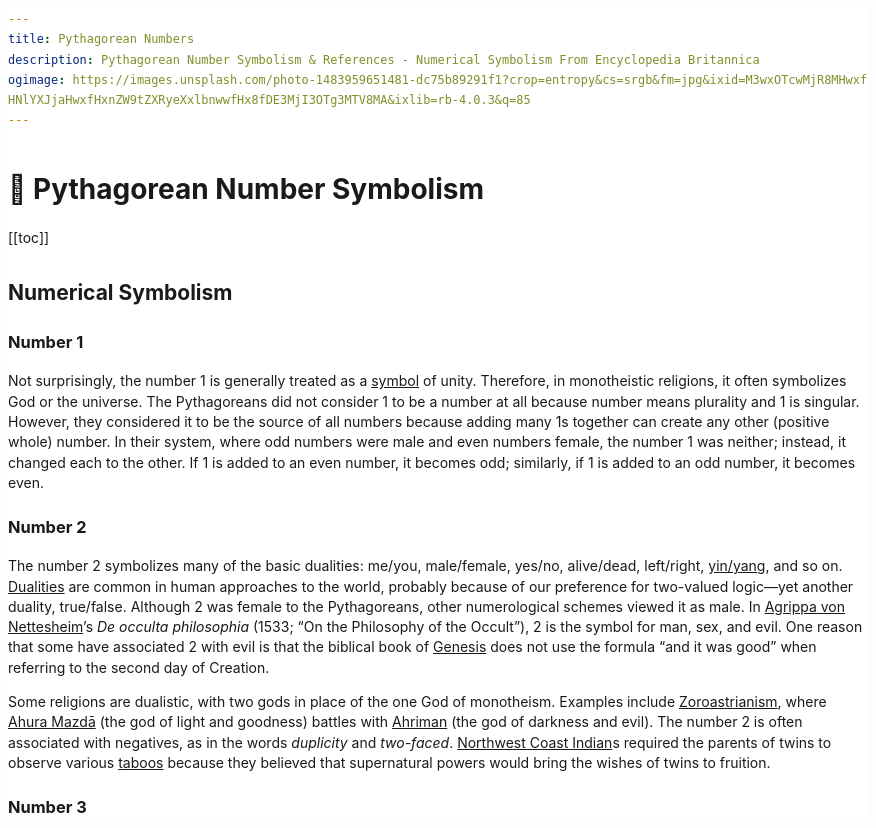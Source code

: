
 ```yaml
---
title: Pythagorean Numbers
description: Pythagorean Number Symbolism & References - Numerical Symbolism From Encyclopedia Britannica
ogimage: https://images.unsplash.com/photo-1483959651481-dc75b89291f1?crop=entropy&cs=srgb&fm=jpg&ixid=M3wxOTcwMjR8MHwxfHNlYXJjaHwxfHxnZW9tZXRyeXxlbnwwfHx8fDE3MjI3OTg3MTV8MA&ixlib=rb-4.0.3&q=85
---
```


# 🔢 Pythagorean Number Symbolism

[[toc]]

## Numerical Symbolism

### Number 1

Not surprisingly, the number 1 is generally treated as a [symbol](https://www.britannica.com/topic/symbol) of unity. Therefore, in monotheistic religions, it often symbolizes God or the universe. The Pythagoreans did not consider 1 to be a number at all because number means plurality and 1 is singular. However, they considered it to be the source of all numbers because adding many 1s together can create any other (positive whole) number. In their system, where odd numbers were male and even numbers female, the number 1 was neither; instead, it changed each to the other. If 1 is added to an even number, it becomes odd; similarly, if 1 is added to an odd number, it becomes even.

### Number 2

The number 2 symbolizes many of the basic dualities: me/you, male/female, yes/no, alive/dead, left/right, [yin/yang](https://www.britannica.com/topic/yinyang), and so on. [Dualities](https://www.britannica.com/dictionary/Dualities) are common in human approaches to the world, probably because of our preference for two-valued logic—yet another duality, true/false. Although 2 was female to the Pythagoreans, other numerological schemes viewed it as male. In [Agrippa von Nettesheim](https://www.britannica.com/biography/Heinrich-Cornelius-Agrippa-von-Nettesheim)’s _De occulta philosophia_ (1533; “On the Philosophy of the Occult”), 2 is the symbol for man, sex, and evil. One reason that some have associated 2 with evil is that the biblical book of [Genesis](https://www.britannica.com/topic/Genesis-Old-Testament) does not use the formula “and it was good” when referring to the second day of Creation.

Some religions are dualistic, with two gods in place of the one God of monotheism. Examples include [Zoroastrianism](https://www.britannica.com/topic/Zoroastrianism), where [Ahura Mazdā](https://www.britannica.com/topic/Ahura-Mazda) (the god of light and goodness) battles with [Ahriman](https://www.britannica.com/topic/Ahriman) (the god of darkness and evil). The number 2 is often associated with negatives, as in the words _duplicity_ and _two-faced_. [Northwest Coast Indian](https://www.britannica.com/topic/Northwest-Coast-Indian)s required the parents of twins to observe various [taboos](https://www.britannica.com/dictionary/taboos) because they believed that supernatural powers would bring the wishes of twins to fruition.

### Number 3
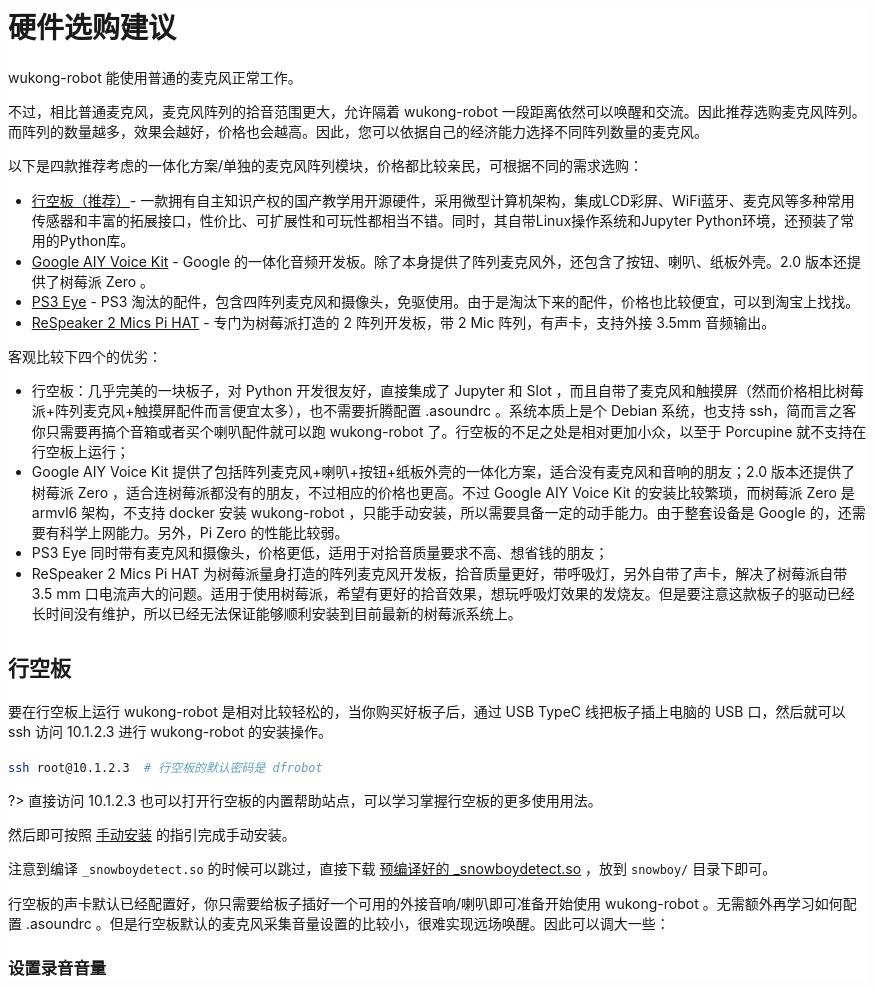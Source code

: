 # 硬件选购建议

wukong-robot 能使用普通的麦克风正常工作。

不过，相比普通麦克风，麦克风阵列的拾音范围更大，允许隔着 wukong-robot 一段距离依然可以唤醒和交流。因此推荐选购麦克风阵列。而阵列的数量越多，效果会越好，价格也会越高。因此，您可以依据自己的经济能力选择不同阵列数量的麦克风。

以下是四款推荐考虑的一体化方案/单独的麦克风阵列模块，价格都比较亲民，可根据不同的需求选购：

* [行空板（推荐）](https://www.unihiker.com/)- 一款拥有自主知识产权的国产教学用开源硬件，采用微型计算机架构，集成LCD彩屏、WiFi蓝牙、麦克风等多种常用传感器和丰富的拓展接口，性价比、可扩展性和可玩性都相当不错。同时，其自带Linux操作系统和Jupyter Python环境，还预装了常用的Python库。
* [Google AIY Voice Kit](https://aiyprojects.withgoogle.com/voice/) - Google 的一体化音频开发板。除了本身提供了阵列麦克风外，还包含了按钮、喇叭、纸板外壳。2.0 版本还提供了树莓派 Zero 。
* [PS3 Eye](https://en.wikipedia.org/wiki/PlayStation_Eye) - PS3 淘汰的配件，包含四阵列麦克风和摄像头，免驱使用。由于是淘汰下来的配件，价格也比较便宜，可以到淘宝上找找。
* [ReSpeaker 2 Mics Pi HAT](https://www.seeedstudio.com/ReSpeaker-2-Mics-Pi-HAT.html) - 专门为树莓派打造的 2 阵列开发板，带 2 Mic 阵列，有声卡，支持外接 3.5mm 音频输出。

客观比较下四个的优劣：

- 行空板：几乎完美的一块板子，对 Python 开发很友好，直接集成了 Jupyter 和 Slot ，而且自带了麦克风和触摸屏（然而价格相比树莓派+阵列麦克风+触摸屏配件而言便宜太多），也不需要折腾配置 .asoundrc 。系统本质上是个 Debian 系统，也支持 ssh，简而言之客你只需要再搞个音箱或者买个喇叭配件就可以跑 wukong-robot 了。行空板的不足之处是相对更加小众，以至于 Porcupine 就不支持在行空板上运行；
- Google AIY Voice Kit 提供了包括阵列麦克风+喇叭+按钮+纸板外壳的一体化方案，适合没有麦克风和音响的朋友；2.0 版本还提供了树莓派 Zero ，适合连树莓派都没有的朋友，不过相应的价格也更高。不过 Google AIY Voice Kit 的安装比较繁琐，而树莓派 Zero 是 armvl6 架构，不支持 docker 安装 wukong-robot ，只能手动安装，所以需要具备一定的动手能力。由于整套设备是 Google 的，还需要有科学上网能力。另外，Pi Zero 的性能比较弱。
- PS3 Eye 同时带有麦克风和摄像头，价格更低，适用于对拾音质量要求不高、想省钱的朋友；
- ReSpeaker 2 Mics Pi HAT 为树莓派量身打造的阵列麦克风开发板，拾音质量更好，带呼吸灯，另外自带了声卡，解决了树莓派自带 3.5 mm 口电流声大的问题。适用于使用树莓派，希望有更好的拾音效果，想玩呼吸灯效果的发烧友。但是要注意这款板子的驱动已经长时间没有维护，所以已经无法保证能够顺利安装到目前最新的树莓派系统上。

## 行空板

<center>
<iframe src="//player.bilibili.com/player.html?aid=819573733&bvid=BV1mG4y1j7Fz&cid=945823463&page=1" scrolling="no" border="0" frameborder="no" framespacing="0" allowfullscreen="true" width="80%" height="360"> </iframe>
</center>

要在行空板上运行 wukong-robot 是相对比较轻松的，当你购买好板子后，通过 USB TypeC 线把板子插上电脑的 USB 口，然后就可以 ssh 访问 10.1.2.3 进行 wukong-robot 的安装操作。

``` bash
ssh root@10.1.2.3  # 行空板的默认密码是 dfrobot
```

?> 直接访问 10.1.2.3 也可以打开行空板的内置帮助站点，可以学习掌握行空板的更多使用用法。

然后即可按照 [手动安装](/install?id=方式二：手动安装) 的指引完成手动安装。

注意到编译 `_snowboydetect.so` 的时候可以跳过，直接下载 [预编译好的 _snowboydetect.so](https://wzpan-1253537070.cos.ap-guangzhou.myqcloud.com/misc/unhiker/_snowboydetect.so) ，放到 `snowboy/` 目录下即可。

行空板的声卡默认已经配置好，你只需要给板子插好一个可用的外接音响/喇叭即可准备开始使用 wukong-robot 。无需额外再学习如何配置 .asoundrc 。但是行空板默认的麦克风采集音量设置的比较小，很难实现远场唤醒。因此可以调大一些：

### 设置录音音量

☆ ☆ ☆ ☆ ☆ ☆ ☆

WHAT TO DO: The expected answer is an exact copy of the lines above, beginning at the line with "阵列，有声卡，支持外接 3.5mm 音频输出。" and ending at the line with "客观比较下四个的优劣：", with both ends in.

EXPECTED OUTPUT:
* [ReSpeaker 2 Mics Pi HAT](https://www.seeedstudio.com/ReSpeaker-2-Mics-Pi-HAT.html) - 专门为树莓派打造的 2 阵列开发板，带 2 Mic 阵列，有声卡，支持外接 3.5mm 音频输出。

客观比较下四个的优劣：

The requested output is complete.